The tale of the dead oil pipeline and the zombie trade agreement

'The tale of the dead oil pipeline and the zombie trade agreement', 3 December 2021

"The Keystone XL (KXL) pipeline was back in the news last week for a couple of reasons. While “centrist” Democratic Senator Joe Manchin wants President Joe Biden to revive the defunct project to combat rising gas prices in the United States, the company behind it, Calgary-based TC Energy, instead firmed up its legal challenge to Keystone’s cancellation under the North American Free Trade Agreement (NAFTA).

In a surprising move, Alberta also signalled that it will launch its own challenge. Both cases will feed concerns that trade and investment agreements like NAFTA will make it harder for governments to meet their commitments to curb carbon emissions.
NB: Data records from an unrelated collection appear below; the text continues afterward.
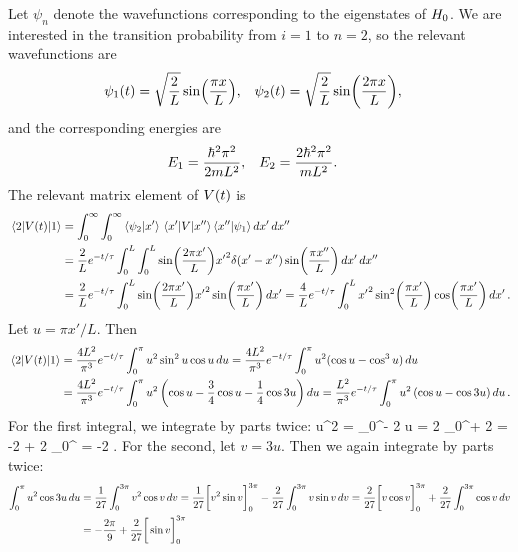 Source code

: \begin{solution}
	Let $\psi_n$ denote the wavefunctions corresponding to the eigenstates of $H_0$.  We are interested in the transition probability from $i = 1$ to $n = 2$, so the relevant wavefunctions are
	\begin{align*}
		\psi_1(t) &= \sqrt{\frac{2}{L}} \sin(\frac{\pi x}{L}), &
		\psi_2(t) &= \sqrt{\frac{2}{L}} \sin(\frac{2\pi x}{L}),
	\end{align*}
	and the corresponding energies are
	\begin{align*}
		E_1 &= \frac{\hbar^2 \pi^2}{2 m L^2}, &
		E_2 &= \frac{2 \hbar^2 \pi^2}{m L^2}.
	\end{align*}
	The relevant matrix element of $V(t)$ is
	\begin{align*}
		\mel{2}{V(t)}{1} &= \int_0^\infty \int_0^\infty \braket{\psi_2}{x'} \mel{x'}{V}{x''} \braket{x''}{\psi_1} \dd{x'} \dd{x''} \\
		&= \frac{2}{L} e^{-t / \tau} \int_0^L \int_0^L \sin(\frac{2\pi x'}{L}) {x'}^2 \delta(x' - x'') \sin(\frac{\pi x''}{L}) \dd{x'} \dd{x''} \\
		&= \frac{2}{L} e^{-t / \tau} \int_0^L \sin(\frac{2\pi x'}{L}) {x'}^2 \sin(\frac{\pi x'}{L}) \dd{x'}
		= \frac{4}{L} e^{-t / \tau} \int_0^L {x'}^2 \sin[2](\frac{\pi x'}{L}) \cos(\frac{\pi x'}{L}) \dd{x'}.
	\end{align*}
	Let $u = \pi x' / L$.  Then
	\begin{align*}
		\mel{2}{V(t)}{1} &= \frac{4 L^2}{\pi^3} e^{-t / \tau} \int_0^\pi u^2 \sin^2{u} \cos{u} \dd{u}
		= \frac{4 L^2}{\pi^3} e^{-t / \tau} \int_0^\pi u^2 (\cos{u} - \cos^3{u}) \dd{u} \\
		&= \frac{4 L^2}{\pi^3} e^{-t / \tau} \int_0^\pi u^2 \left( \cos{u} - \frac{3}{4} \cos{u} - \frac{1}{4} \cos{3u} \right) \dd{u}
		= \frac{L^2}{\pi^3} e^{-t / \tau} \int_0^\pi u^2 \left( \cos{u} - \cos{3u} \right) \dd{u}.
	\end{align*}
	For the first integral, we integrate by parts twice:
	\beq
		\intopi u^2  \du = _0^\pi - 2 \intopi u  \du
		= 2 _0^\pi + 2 \intopi {} \du
		= -2 \pi + 2 _0^\pi
		= -2 \pi.
	\eeq
	For the second, let $v = 3u$.  Then we again integrate by parts twice:
	\begin{align*}
		\intopi u^2 \cos{3u} \du &= \frac{1}{27} \intoepi v^2 \cos{v} \ddv
		= \frac{1}{27} \bigg[ v^2 \sin{v} \bigg]_0^{3\pi} - \frac{2}{27} \intoepi v \sin{v} \ddv
		= \frac{2}{27} \bigg[ v \cos{v} \bigg]_0^{3\pi} + \frac{2}{27} \intoepi \cos{v} \ddv \\
		&= -\frac{2\pi}{9} + \frac{2}{27} \bigg[ \sin{v} \bigg]_0^{3\pi}

\end{align*}
\end{solution}
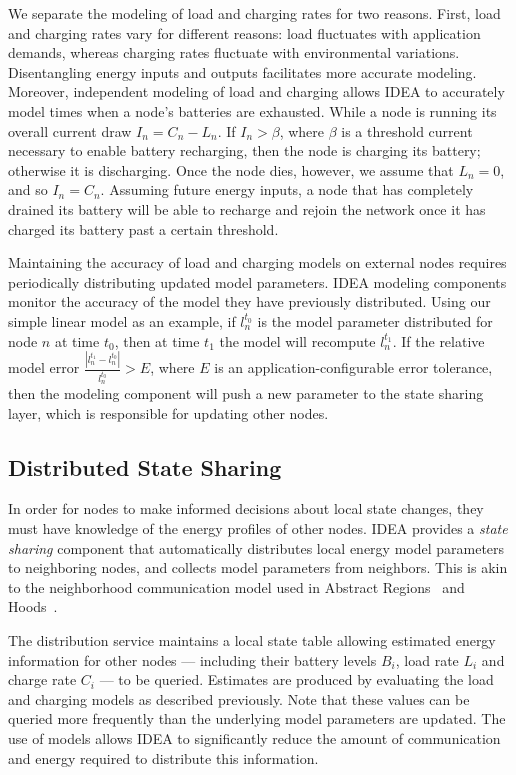 We separate the modeling of load and charging rates for two reasons. First,
load and charging rates vary for different reasons: load fluctuates with
application demands, whereas charging rates fluctuate with environmental
variations. Disentangling energy inputs and outputs facilitates more accurate
modeling. Moreover, independent modeling of load and charging allows IDEA to
accurately model times when a node's batteries are exhausted. While a node is
running its overall current draw $I_n = C_n - L_n$. If $I_n > \beta$, where
$\beta$ is a threshold current necessary to enable battery recharging, then
the node is charging its battery; otherwise it is discharging. Once the node
dies, however, we assume that $L_n = 0$, and so $I_n = C_n$. Assuming future
energy inputs, a node that has completely drained its battery will be able to
recharge and rejoin the network once it has charged its battery past a
certain threshold.

Maintaining the accuracy of load and charging models on external nodes
requires periodically distributing updated model parameters. IDEA modeling
components monitor the accuracy of the model they have previously
distributed. Using our simple linear model as an example, if $l_n^{t_0}$ is
the model parameter distributed for node $n$ at time $t_0$, then at time
$t_1$ the model will recompute $l_n^{t_1}$. If the relative model error
$\frac{\left| l_n^{t_1} - l_n^{t_0} \right|}{l_n^{t_0}} > E$, where $E$ is an
application-configurable error tolerance, then the modeling component will
push a new parameter to the state sharing layer, which is responsible for
updating other nodes.

\subsection{Distributed State Sharing}

In order for nodes to make informed decisions about local state changes, they
must have knowledge of the energy profiles of other nodes. IDEA provides a
\textit{state sharing} component that automatically distributes local energy
model parameters to neighboring nodes, and collects model parameters from
neighbors. This is akin to the neighborhood communication model used in
Abstract Regions~\cite{regions-nsdi04} and Hoods~\cite{hoods-mobisys}.

The distribution service maintains a local state table allowing estimated
energy information for other nodes --- including their battery levels $B_i$,
load rate $L_i$ and charge rate $C_i$ --- to be queried. Estimates are
produced by evaluating the load and charging models as described previously.
Note that these values can be queried more frequently than the underlying
model parameters are updated. The use of models allows IDEA to significantly
reduce the amount of communication and energy required to distribute this
information.

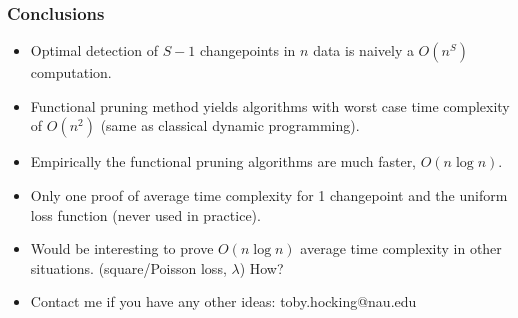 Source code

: \documentclass{beamer}
\begin{document}
\begin{frame}[fragile]
  \frametitle{Conclusions}

  \begin{itemize}
  \item Optimal detection of $S-1$ changepoints in $n$ data is naively
    a $O(n^S)$ computation.  
  \item Functional pruning method yields algorithms with worst case
    time complexity of $O(n^2)$ (same as classical dynamic
    programming).
  \item Empirically the functional pruning algorithms are much faster,
    $O(n\log n)$.
  \item Only one proof of average time complexity for 1 changepoint
    and the uniform loss function (never used in practice).
  \item Would be interesting to prove $O(n\log n)$ average time complexity in
    other situations. (square/Poisson loss, $\lambda$) How?
  \item Contact me if you have any other ideas: toby.hocking@nau.edu
  \end{itemize}
  
\end{frame}
\end{document}
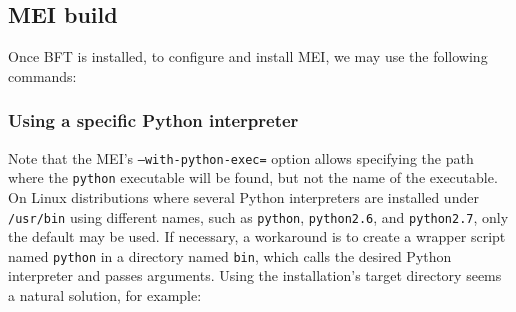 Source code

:\documentclass[a4paper,10pt,twoside]{article}
\begin{document}
\subsection{MEI build\label{sec:mei:config:examples}}

Once BFT is installed, to configure and install MEI, we may
use the following commands:


\subsubsection{Using a specific Python interpreter%
\label{sec:mei:config:examples:python}}

Note that the MEI's \texttt{--with-python-exec=} option allows specifying
the path where the \texttt{python} executable will be found, but
not the name of the executable. On Linux distributions where several
Python interpreters are installed under \texttt{/usr/bin} using
different names, such as \texttt{python}, \texttt{python2.6},
and \texttt{python2.7}, only the default may be used.
If necessary, a workaround is to create a wrapper script named
\texttt{python} in a directory named \texttt{bin}, which
calls the desired Python interpreter and passes arguments.
Using the installation's target directory seems a natural
solution, for example:

\end{document}
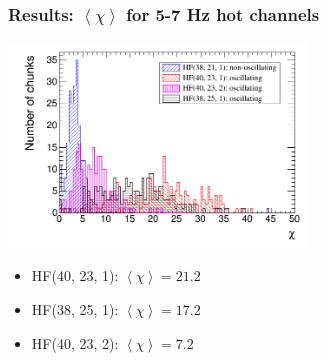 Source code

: \documentclass[bigger]{beamer}
\begin{document}
\begin{frame}
\frametitle{Results: $\left<\chi\right>$ for 5-7 Hz hot channels}
\label{sec-3-3-3}
\label{sec-3-3-3-1}

\centering
\includegraphics[width=0.6\textwidth]{fig/amp_over_signif_comparison_more.png}
\begin{itemize}

\item HF(40, 23, 1): $\left<\chi\right> = 21.2$
\label{sec-3-3-3-2}%

\item HF(38, 25, 1): $\left<\chi\right> = 17.2$
\label{sec-3-3-3-3}%

\item HF(40, 23, 2): $\left<\chi\right> = 7.2$
\label{sec-3-3-3-4}%
\end{itemize} %
\end{frame}
\end{document}
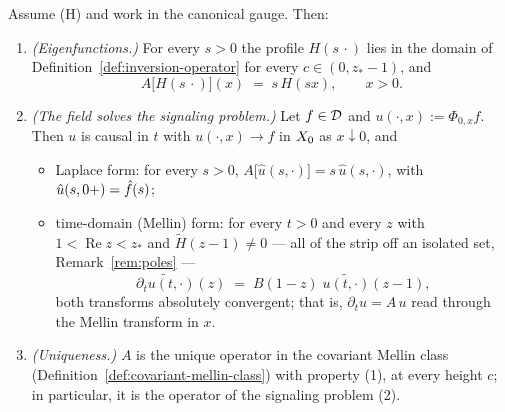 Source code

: \begin{theorem}\label{thm:signaling-form}
Assume (H) and work in the canonical gauge. Then:
\begin{enumerate}
\item \emph{(Eigenfunctions.)} For every $s > 0$ the profile $H(s\,\cdot)$ lies in the domain
of Definition~\ref{def:inversion-operator} for every $c \in (0, z_*-1)$, and
\[
  A\bigl[H(s\,\cdot)\bigr](x) \;=\; s\, H(sx), \qquad x > 0 .
\]
\item \emph{(The field solves the signaling problem.)} Let $f \in \core$ and
$u(\cdot, x) := \Phi_{0,x} f$. Then $u$ is causal in $t$ with $u(\cdot, x) \to f$ in $\Xz$ as
$x \downarrow 0$, and
\begin{itemize}
\item Laplace form: for every $s > 0$, $A\bigl[\hat u(s, \cdot)\bigr] = s\,\hat u(s, \cdot)$,
with $\hat u(s, \zp) = \hat f(s)$;
\item time-domain (Mellin) form: for every $t > 0$ and every $z$ with
$1 < \operatorname{Re} z < z_*$ and $\tilde H(z-1) \ne 0$ --- all of the strip off an isolated
set, Remark~\ref{rem:poles} ---
\[
  \widetilde{\partial_t u(t, \cdot)}(z) \;=\; B(1 - z)\;\widetilde{u(t, \cdot)}(z - 1),
\]
both transforms absolutely convergent; that is, $\partial_t u = A\,u$ read through the Mellin
transform in $x$.
\end{itemize}
\item \emph{(Uniqueness.)} $A$ is the unique operator in the covariant Mellin class
(Definition~\ref{def:covariant-mellin-class}) with property (1), at every height $c$; in
particular, it is the operator of the signaling problem (2).
\end{enumerate}
\end{theorem}

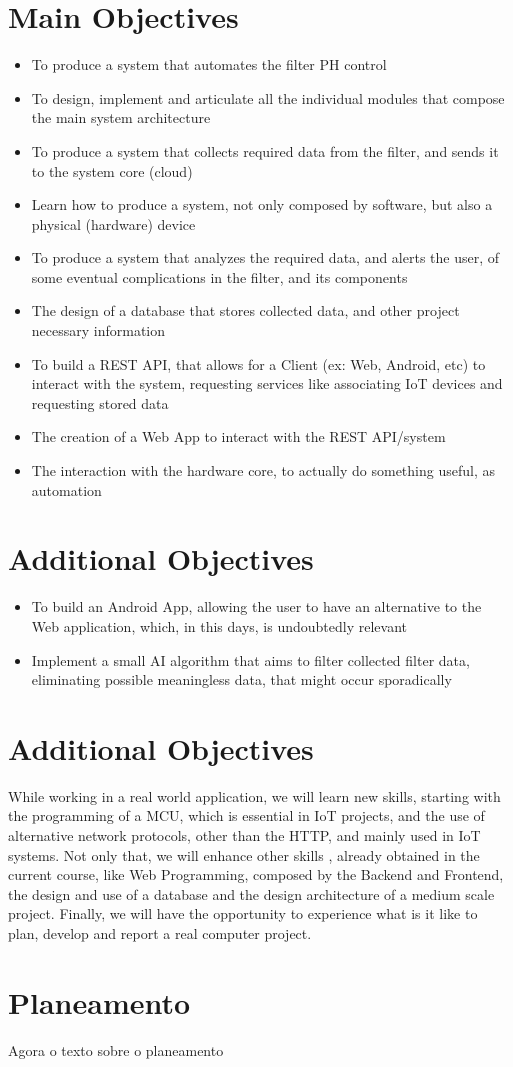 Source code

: \documentclass[a4paper,twoside,11pt]{article}
\begin{document}
\section*{Main Objectives}
\begin{itemize}
  \item To produce a system that automates the filter PH control
  \item To design, implement and articulate all the individual modules that compose the main system architecture
  \item To produce a system that collects required data from the filter, and sends it to the system core (cloud)
  \item Learn how to produce a system, not only composed by software, but also a physical (hardware) device
  \item To produce a system that analyzes the required data, and alerts the user, of some eventual complications in the filter, and its components
  \item The design of a database that stores collected data, and other project necessary information
  \item To build a REST API, that allows for a Client (ex: Web, Android, etc) to interact with the system, requesting services like associating IoT devices and requesting stored data
  \item The creation of a Web App to interact with the REST API/system
  \item The interaction with the hardware core, to actually do something useful, as automation
\end{itemize}

\section*{Additional Objectives}
\begin{itemize}
  \item To build an Android App, allowing the user to have an alternative to the Web application, which, in this days, is undoubtedly relevant
  \item Implement a small AI algorithm that aims to filter collected filter data, eliminating possible meaningless data, that might occur sporadically
\end{itemize}

\section*{Additional Objectives}
While working in a real world application, we will learn new skills, starting with the programming of a MCU, which is essential in IoT projects, and the use of alternative network protocols, other than the HTTP, and mainly used in IoT systems. Not only that, we will enhance other skills , already obtained in the current course, like Web Programming, composed by the Backend and Frontend, the design and use of a database and the design architecture of a medium scale project. Finally, we will have the opportunity to experience what is it like to plan, develop and report a real computer project.

\section*{Planeamento}
Agora o texto sobre o planeamento



\end{document}
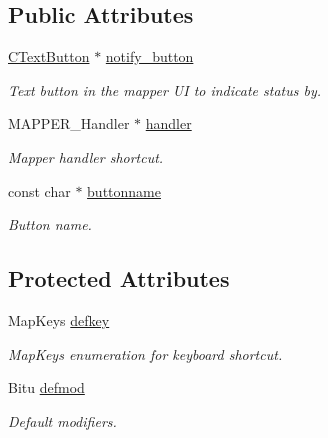 \subsection*{Public Attributes}
\begin{DoxyCompactItemize}
\item 
\hypertarget{classCHandlerEvent_ac636235e80032332d688fe888ebd5cf4}{\hyperlink{classCTextButton}{C\-Text\-Button} $\ast$ \hyperlink{classCHandlerEvent_ac636235e80032332d688fe888ebd5cf4}{notify\-\_\-button}}\label{classCHandlerEvent_ac636235e80032332d688fe888ebd5cf4}

\begin{DoxyCompactList}\small\item\em Text button in the mapper U\-I to indicate status by. \end{DoxyCompactList}\item 
\hypertarget{classCHandlerEvent_a9227a65125fadc33d775cc0de3b29393}{M\-A\-P\-P\-E\-R\-\_\-\-Handler $\ast$ \hyperlink{classCHandlerEvent_a9227a65125fadc33d775cc0de3b29393}{handler}}\label{classCHandlerEvent_a9227a65125fadc33d775cc0de3b29393}

\begin{DoxyCompactList}\small\item\em Mapper handler shortcut. \end{DoxyCompactList}\item 
\hypertarget{classCHandlerEvent_a935a8c622ac72d46512f5c88fefacda8}{const char $\ast$ \hyperlink{classCHandlerEvent_a935a8c622ac72d46512f5c88fefacda8}{buttonname}}\label{classCHandlerEvent_a935a8c622ac72d46512f5c88fefacda8}

\begin{DoxyCompactList}\small\item\em Button name. \end{DoxyCompactList}\end{DoxyCompactItemize}
\subsection*{Protected Attributes}
\begin{DoxyCompactItemize}
\item 
\hypertarget{classCHandlerEvent_a7d53624253497b7dcad4a281a790333d}{Map\-Keys \hyperlink{classCHandlerEvent_a7d53624253497b7dcad4a281a790333d}{defkey}}\label{classCHandlerEvent_a7d53624253497b7dcad4a281a790333d}

\begin{DoxyCompactList}\small\item\em Map\-Keys enumeration for keyboard shortcut. \end{DoxyCompactList}\item 
\hypertarget{classCHandlerEvent_a2ebc8142a6ef34d7c23349e86a0d4486}{Bitu \hyperlink{classCHandlerEvent_a2ebc8142a6ef34d7c23349e86a0d4486}{defmod}}\label{classCHandlerEvent_a2ebc8142a6ef34d7c23349e86a0d4486}

\begin{DoxyCompactList}\small\item\em Default modifiers. \end{DoxyCompactList}\end{DoxyCompactItemize}


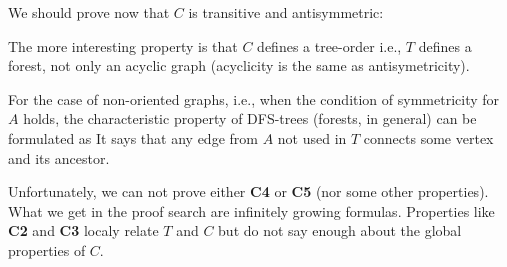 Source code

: \documentclass[leqno]{article}
\begin{document}
We should prove now that $C$ is transitive and antisymmetric:

The more interesting property is that $C$ defines a tree-order
 i.e., $T$ defines a forest, not only an acyclic graph
(acyclicity is the same as antisymetricity).

For the case of non-oriented graphs, i.e., when the condition of symmetricity
for $A$
holds, the characteristic property of DFS-trees (forests, in general) can
be formulated as
It says that any edge from $A$ not used in $T$ connects some vertex and its
ancestor. 

Unfortunately, we can not prove either {\bf C4} or {\bf C5} %
(nor some other properties). What we get in the proof search are
infinitely growing formulas. Properties like {\bf C2} and {\bf C3} %
localy relate $T$ and $C$ but do not say enough about the global
properties of $C$.  
\end{document}
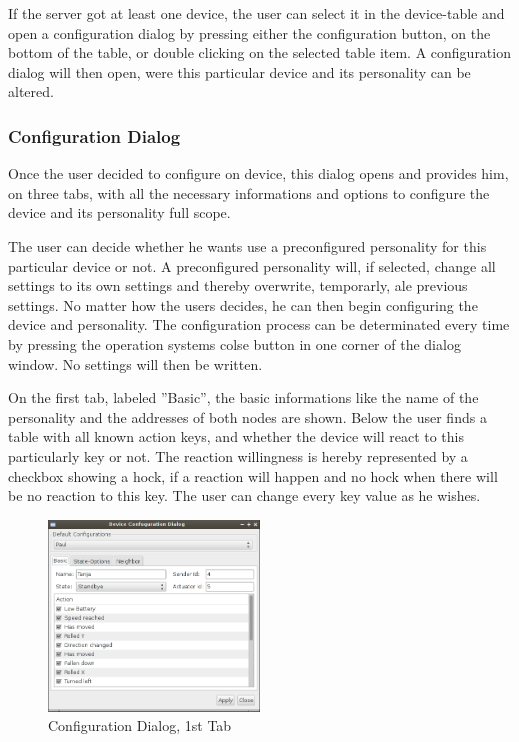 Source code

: If the server got at least one device, the user can select it in the device-table and open a configuration dialog by pressing either the configuration button, on the bottom of the table, or double clicking on the selected table item. A configuration dialog will then open, were this particular device and its personality can be altered.

\subsubsection{Configuration Dialog}
Once the user decided to configure on device, this dialog opens and provides him, on three tabs, with all the necessary informations and options to configure the device and its personality full scope. %

The user can decide whether he wants use a preconfigured personality for this particular device or not. A preconfigured personality will, if selected, change all settings to its own settings and thereby overwrite, temporarly, ale previous settings. No matter how the users decides, he can then begin configuring the device and personality. The configuration process can be determinated every time by pressing the operation systems colse button in one corner of the dialog window. No settings will then be written.

On the first tab, labeled ''Basic'', the basic informations like the name of the personality and the addresses of both nodes are shown. Below the user finds a table with all known action keys, and whether the device will react to this particularly key or not. The reaction willingness is hereby represented by a checkbox showing a hock, if a reaction will happen and no hock when there will be no reaction to this key. The user can change every key value as he wishes.

\begin{figure}[h!]
 \centering
 \includegraphics[width= 0.5\textwidth, clip=true  ,keepaspectratio=true]{./pic/java-server-config01.png}
 \caption{Configuration Dialog, 1st Tab}
 \label{fig:java-server-config01}
\end{figure}

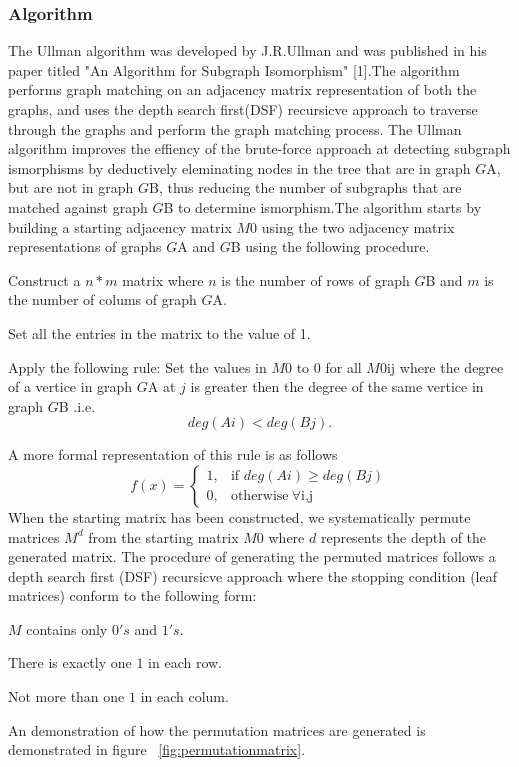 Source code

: \subsubsection{Algorithm}
The Ullman algorithm was developed by J.R.Ullman and was published in his paper titled "An Algorithm for Subgraph Isomorphism" [1].The algorithm performs graph matching on an adjacency matrix representation of both the graphs, and uses the depth search first(DSF) recursicve approach to traverse through the graphs and perform the graph matching process. The Ullman algorithm improves the effiency of the brute-force approach at detecting subgraph ismorphisms by deductively eleminating nodes in the tree that are in graph $G${\tiny A}, but are not in graph $G${\tiny B}, thus reducing the number of subgraphs that are matched against graph $G${\tiny B} to determine ismorphism.\newline\newline The algorithm starts by building a starting adjacency matrix $M0$ using the two adjacency matrix representations of graphs $G${\tiny A} and $G${\tiny B} using the following procedure.
\begin{myEnumerate}
\item Construct a $n * m$ matrix where $n$ is the number of rows of graph $G${\tiny B} and $m$ is the number of colums of graph $G${\tiny A}.
\item Set all the entries in the matrix to the value of 1.
\item Apply the following rule:
	Set the values in $M0$ to 0 for all $M0${\tiny ij} where the degree of a vertice in graph $G${\tiny A} at $j$ is greater then the degree of the same vertice in graph $G${\tiny B} .i.e. 
	\begin{equation}
		deg(Ai) < deg(Bj). 
	\end{equation}

\end{myEnumerate}
	A more formal representation of this rule is as follows
	\[
		f(x)= 
			\begin{cases}
				1,& \text{if } deg(Ai)\geq deg(Bj)\\ 
				0,              & \text{otherwise}\   \forall \text{i,j}
			\end{cases}
	\]
When the starting matrix has been constructed, we systematically permute matrices $M^d$ from the starting matrix $M0$ where $d$ represents the depth of the generated matrix. The procedure of generating the permuted matrices follows a depth search first (DSF) recursicve approach where the stopping condition (leaf matrices) conform to the following form:
\begin{myEnumerate}
\item $M$ contains only $0's$ and $1's$.
\item There is exactly one $1$ in each row.
\item Not more than one $1$ in each colum.
\end{myEnumerate}
An demonstration of how the permutation matrices are generated is demonstrated in figure ~\ref{fig:permutationmatrix}.


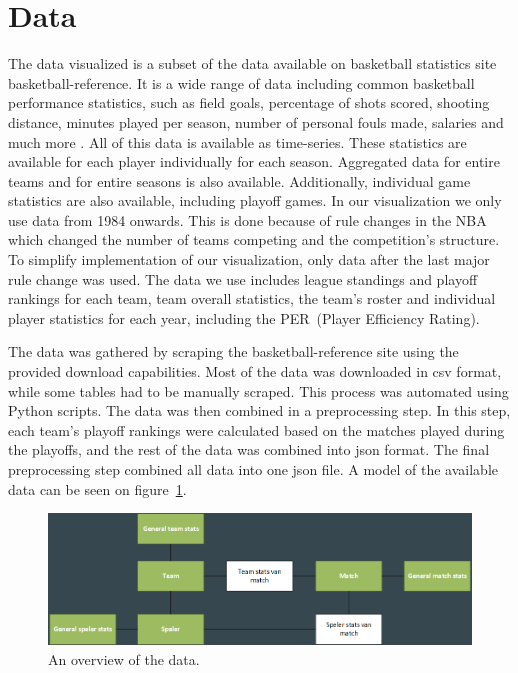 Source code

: \documentclass[chi_draft]{sigchi}
\begin{document}
\section{Data}\label{sec:data}
The data visualized is a subset of the data available on basketball statistics
site basketball-reference\cite{basketball-reference}. It is a wide range of data including common basketball performance statistics, such as field goals, percentage of shots scored, shooting distance, minutes played per season, number of personal fouls made, salaries and much more . All of this data is available as time-series. These statistics are available for each player individually for each season. Aggregated data for entire teams and for entire seasons is also available. Additionally, individual game statistics are also available, including playoff games. In our visualization we only use data from 1984 onwards. This is done because of rule changes in the NBA which changed the number of teams competing and the
competition's structure. To simplify implementation of our visualization, only
data after the last major rule change was used.  The data we use includes league
standings and playoff rankings for each team, team overall statistics, the
team's roster and individual player statistics for each year, including the
PER~(Player Efficiency Rating)\cite{per}. 

The data was gathered by scraping the basketball-reference site using the
provided download capabilities. Most of the data was downloaded in csv format,
while some tables had to be manually scraped. This process was automated using
Python scripts. The data was then combined in a preprocessing step. In this
step, each team's playoff rankings were calculated based on the matches played
during the playoffs, and the rest of the data was combined into json format. The
final preprocessing step combined all data into one json file. A model of the
available data can be seen on figure~\ref{fig:data}.

\begin{figure}
\centering
  \includegraphics[width=1.0\columnwidth]{figures/data}
  \caption{An overview of the data.}
  \label{fig:data}
\end{figure}
\end{document}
TC Energy filed a formal request for NAFTA arbitration with the U.S. government on November 22. Although, like the pipeline, NAFTA is dead—it was replaced by the Canada–U.S.–Mexico Agreement (CUSMA) in July 2020—the old deal’s “investment protections” in Chapter 11 are not quite buried. So-called legacy disputes can be launched by investors like TC Energy until July 2023. They are decided by a tribunal of three arbitrators in an ad-hoc and very controversial process called investor-state dispute settlement (ISDS).

Reporters covering TC Energy’s claim have adopted the company’s framing of the case as being about recovering its losses, following Biden’s cancellation of the pipeline in January. But TC Energy is not seeking compensation only for what it spent on developing the project.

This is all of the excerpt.